- **What you have to do**:
Each line of the data holding "terminal" should be found and copied.

[Dataset entries]
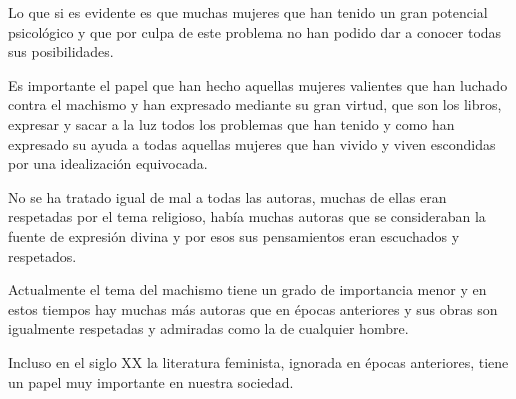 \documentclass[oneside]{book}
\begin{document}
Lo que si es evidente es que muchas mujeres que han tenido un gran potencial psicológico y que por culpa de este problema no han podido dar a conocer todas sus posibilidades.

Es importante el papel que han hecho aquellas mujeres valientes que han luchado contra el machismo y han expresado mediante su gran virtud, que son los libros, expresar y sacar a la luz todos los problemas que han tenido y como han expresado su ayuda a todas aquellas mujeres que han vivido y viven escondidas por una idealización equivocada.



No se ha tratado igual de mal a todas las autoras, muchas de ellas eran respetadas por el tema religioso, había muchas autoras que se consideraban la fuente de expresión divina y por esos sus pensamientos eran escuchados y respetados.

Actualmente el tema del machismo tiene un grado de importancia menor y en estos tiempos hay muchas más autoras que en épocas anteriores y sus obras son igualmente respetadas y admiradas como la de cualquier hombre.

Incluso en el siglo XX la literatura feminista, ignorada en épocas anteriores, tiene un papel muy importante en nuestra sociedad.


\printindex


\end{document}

...

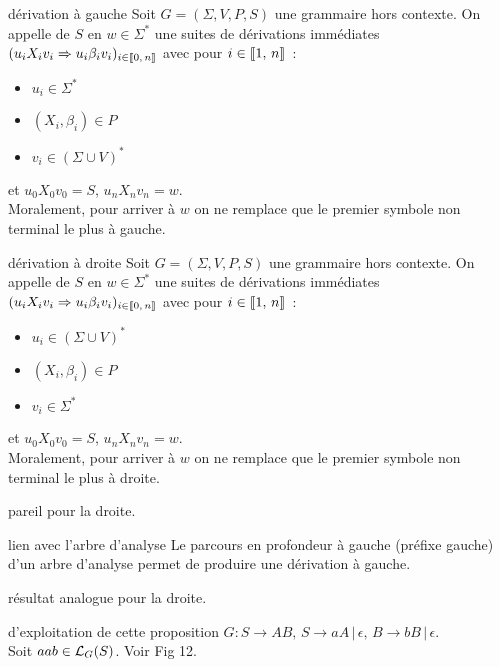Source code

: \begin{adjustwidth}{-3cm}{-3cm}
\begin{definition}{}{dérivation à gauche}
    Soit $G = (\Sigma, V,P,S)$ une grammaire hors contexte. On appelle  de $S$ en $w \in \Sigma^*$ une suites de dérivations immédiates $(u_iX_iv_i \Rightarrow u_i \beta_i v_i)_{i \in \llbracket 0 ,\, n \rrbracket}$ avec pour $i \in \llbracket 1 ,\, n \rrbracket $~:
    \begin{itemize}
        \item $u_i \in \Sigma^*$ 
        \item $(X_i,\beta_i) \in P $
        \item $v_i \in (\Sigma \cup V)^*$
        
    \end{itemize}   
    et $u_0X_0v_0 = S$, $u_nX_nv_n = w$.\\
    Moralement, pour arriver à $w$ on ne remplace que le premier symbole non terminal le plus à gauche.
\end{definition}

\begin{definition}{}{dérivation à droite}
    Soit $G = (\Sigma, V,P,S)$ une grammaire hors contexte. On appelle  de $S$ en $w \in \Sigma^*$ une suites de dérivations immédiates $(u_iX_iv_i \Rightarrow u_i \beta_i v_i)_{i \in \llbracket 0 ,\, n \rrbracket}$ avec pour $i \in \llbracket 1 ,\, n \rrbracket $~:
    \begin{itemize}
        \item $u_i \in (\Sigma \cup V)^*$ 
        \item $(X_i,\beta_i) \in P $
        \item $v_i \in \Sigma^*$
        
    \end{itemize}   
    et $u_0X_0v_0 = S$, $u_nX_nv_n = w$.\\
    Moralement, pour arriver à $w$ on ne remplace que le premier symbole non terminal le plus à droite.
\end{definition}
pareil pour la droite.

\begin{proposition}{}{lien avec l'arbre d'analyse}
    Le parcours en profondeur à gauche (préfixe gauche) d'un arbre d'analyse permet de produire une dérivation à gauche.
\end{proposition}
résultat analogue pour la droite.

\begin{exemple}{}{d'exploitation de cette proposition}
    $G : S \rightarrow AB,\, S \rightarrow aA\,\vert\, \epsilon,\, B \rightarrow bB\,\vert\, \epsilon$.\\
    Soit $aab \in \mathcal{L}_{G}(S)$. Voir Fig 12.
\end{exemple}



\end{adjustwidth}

- **Reply to the task**:
    Moralement, pour arriver à $w$ on ne remplace que le premier symbole non terminal le plus à gauche.
    Moralement, pour arriver à $w$ on ne remplace que le premier symbole non terminal le plus à droite.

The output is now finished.